- Rosja przeprowadziła zmasowany atak powietrzny na Ukrainę, angażując polskie i sojusznicze lotnictwo w obronę przestrzeni powietrznej.
- W wyniku ataków zginęły co najmniej trzy osoby, w tym dziecko, a jedenaście zostało rannych, koncentrując się na infrastrukturze krytycznej.

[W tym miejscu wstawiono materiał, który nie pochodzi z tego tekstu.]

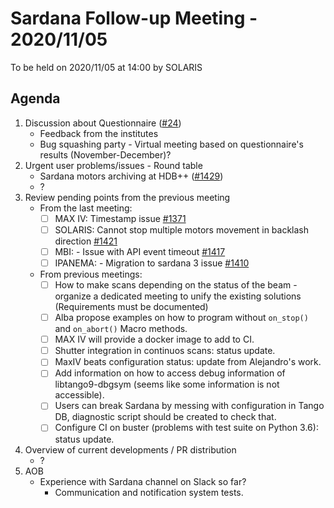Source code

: # Sardana Follow-up Meeting - 2020/11/05

To be held on 2020/11/05 at 14:00 by SOLARIS

## Agenda

1. Discussion about Questionnaire ([#24](https://github.com/sardana-org/sardana-followup/issues/24))
    - Feedback from the institutes
    - Bug squashing party - Virtual meeting based on questionnaire's results (November-December)?
2. Urgent user problems/issues - Round table
    - Sardana motors archiving at HDB++ ([#1429](https://github.com/sardana-org/sardana/issues/1429))
    - ?
3. Review pending points from the previous meeting
    - From the last meeting:
        - [ ] MAX IV: Timestamp issue [#1371](https://github.com/sardana-org/sardana/issues/1371)
        - [ ] SOLARIS: Cannot stop multiple motors movement in backlash direction [#1421](https://github.com/sardana-org/sardana/issues/1421)
        - [ ] MBI: - Issue with API event timeout [#1417](https://github.com/sardana-org/sardana/issues/1417)
        - [ ] IPANEMA: - Migration to sardana 3 issue [#1410](https://github.com/sardana-org/sardana/issues/1410)
    - From previous meetings:
        - [ ] How to make scans depending on the status of the beam - organize a dedicated meeting to unify the existing solutions (Requirements must be documented)
        - [ ] Alba propose examples on how to program without `on_stop()` and `on_abort()` Macro methods.
        - [ ] MAX IV will provide a docker image to add to CI.
        - [ ] Shutter integration in continuos scans: status update.
        - [ ] MaxIV beats configuration status: update from  Alejandro's work.
        - [ ] Add information on how to access debug information of libtango9-dbgsym (seems like some information is not accessible). 
        - [ ] Users can break Sardana by messing with configuration in Tango DB, diagnostic script should be created to check that.
        - [ ] Configure CI on buster (problems with test suite on Python 3.6): status update.
4. Overview of current developments / PR distribution
    - ?
5. AOB
    - Experience with Sardana channel on Slack so far? 
        - Communication and notification system tests.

- Prezydent Zełenski ostrzegał przed wzmożonymi atakami w okresie świątecznym.
Skutki ataków w obwodach kijowskim, żytomierskim i chmielnickim
W obwodzie kijowskim, w rejonie wyszogrodzkim, w wyniku ataku doszło do pożaru dwukondygnacyjnego domu prywatnego. Szef kijowskiej obwodowej administracji wojskowej, Mykoła Kałasznyk, poinformował: „Niestety zginęła kobieta urodzona w 1949 r. Składam najszczersze wyrazy współczucia jej rodzinie i bliskim. Trzy kolejne osoby zostały ranne. (...) Wszystkim poszkodowanym udzielono pomocy medycznej na miejscu”.
Sytuacja jest równie ciężka w obwodzie żytomierskim, gdzie śmierć poniosło dziecko urodzone w 2021 roku. Jak przekazał Witalij Buneczko, szef władz obwodu żytomierskiego: „Według zaktualizowanych informacji, w wyniku wrogich uderzeń na terytorium obwodu tej nocy zginęło dziecko (urodzone w 2021 r.). Dziecko zostało hospitalizowane, lekarze walczyli o jego życie, jednak ostatecznie nie zdołali go uratować. (...) Wiadomo obecnie o pięciu osobach rannych i jednej ofierze śmiertelnej”. W obwodzie chmielnickim odnotowano jedną ofiarę śmiertelną oraz przerwy w dostawach prądu, co potwierdził szef władz obwodu, Serhij Tiurin.
Sytuacja w Kijowie i Lwowie
W stolicy Ukrainy, Kijowie, liczba rannych wzrosła do pięciu osób, w tym 16-latka, o czym poinformował szef administracji wojskowej miasta Tymur Tkaczenko na komunikatorze Telegram. Lokalne media doniosły o aktywności obrony przeciwlotniczej i wybuchach w Kijowie oraz na jego przedmieściach.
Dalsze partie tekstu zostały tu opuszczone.